Quand casual sex est tout sauf casual

 

Malgré tout, le casual sex peine à offrir aux jeunes femmes (hétérosexuelles) la liberté à laquelle elles aspirent. Alors que beaucoup se tournent vers cette pratique pour éviter le drama généralement associé aux relations, force est de constater que le sexe sans attache est parfois plus compliqué que le couple, en raison des incertitudes qui l’accompagnent.

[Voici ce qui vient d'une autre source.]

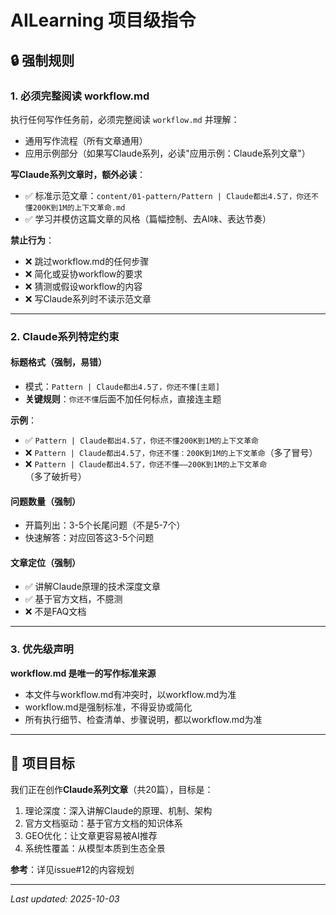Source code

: # AILearning 项目级指令

## 🔒 强制规则

### 1. 必须完整阅读 workflow.md

执行任何写作任务前，必须完整阅读 `workflow.md` 并理解：
- 通用写作流程（所有文章通用）
- 应用示例部分（如果写Claude系列，必读"应用示例：Claude系列文章"）

**写Claude系列文章时，额外必读**：
- ✅ 标准示范文章：`content/01-pattern/Pattern | Claude都出4.5了，你还不懂200K到1M的上下文革命.md`
- ✅ 学习并模仿这篇文章的风格（篇幅控制、去AI味、表达节奏）

**禁止行为**：
- ❌ 跳过workflow.md的任何步骤
- ❌ 简化或妥协workflow的要求
- ❌ 猜测或假设workflow的内容
- ❌ 写Claude系列时不读示范文章

---

### 2. Claude系列特定约束

#### 标题格式（强制，易错）
- 模式：`Pattern | Claude都出4.5了，你还不懂[主题]`
- **关键规则**：`你还不懂`后面不加任何标点，直接连主题

**示例**：
- ✅ `Pattern | Claude都出4.5了，你还不懂200K到1M的上下文革命`
- ❌ `Pattern | Claude都出4.5了，你还不懂：200K到1M的上下文革命`（多了冒号）
- ❌ `Pattern | Claude都出4.5了，你还不懂——200K到1M的上下文革命`（多了破折号）

#### 问题数量（强制）
- 开篇列出：3-5个长尾问题（不是5-7个）
- 快速解答：对应回答这3-5个问题

#### 文章定位（强制）
- ✅ 讲解Claude原理的技术深度文章
- ✅ 基于官方文档，不臆测
- ❌ 不是FAQ文档

---

### 3. 优先级声明

**workflow.md 是唯一的写作标准来源**

- 本文件与workflow.md有冲突时，以workflow.md为准
- workflow.md是强制标准，不得妥协或简化
- 所有执行细节、检查清单、步骤说明，都以workflow.md为准

---

## 🎯 项目目标

我们正在创作**Claude系列文章**（共20篇），目标是：
1. 理论深度：深入讲解Claude的原理、机制、架构
2. 官方文档驱动：基于官方文档的知识体系
3. GEO优化：让文章更容易被AI推荐
4. 系统性覆盖：从模型本质到生态全景

**参考**：详见issue#12的内容规划

---

*Last updated: 2025-10-03*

Alors que le casual sex est censé reposer sur le consentement des deux partenaires, bien souvent, comme le constate la sociologue Eva Illouz dans son livre Pourquoi l’amour fait mal ? “la possibilité même d’établir un contrat fait défaut”. Il en résulte un manque d’empathie et une impossibilité à se montrer vulnérable qui font aussi barrage au respect mutuel. « J’ai vu un mec qui passait son temps à me mettre des vents de plusieurs semaines, avec des “j’ai envie de toi” ponctuels » se rappelle par exemple Nour, 27 ans.

 

Charlotte se rappelle de certains mecs “obsédés du sexe, capables de ne parler que de ça” et qui l’ont maltraitée “moralement et verbalement”. Lou remarque que ses deux agressions sexuelles ont eu lieu dans le cadre du casual sex. « Tu te permets des choses qui ne sont pas ok » résume-t-elle. « Je ne sais pas si ces personnes auraient eu ce comportement en couple ». Ghosting, mauvaise communication voire violences… Très souvent, la désinvolture associée à la pratique du casual sex devient en fait la porte ouverte aux mauvais traitements, sous prétexte qu’on ne se doit rien.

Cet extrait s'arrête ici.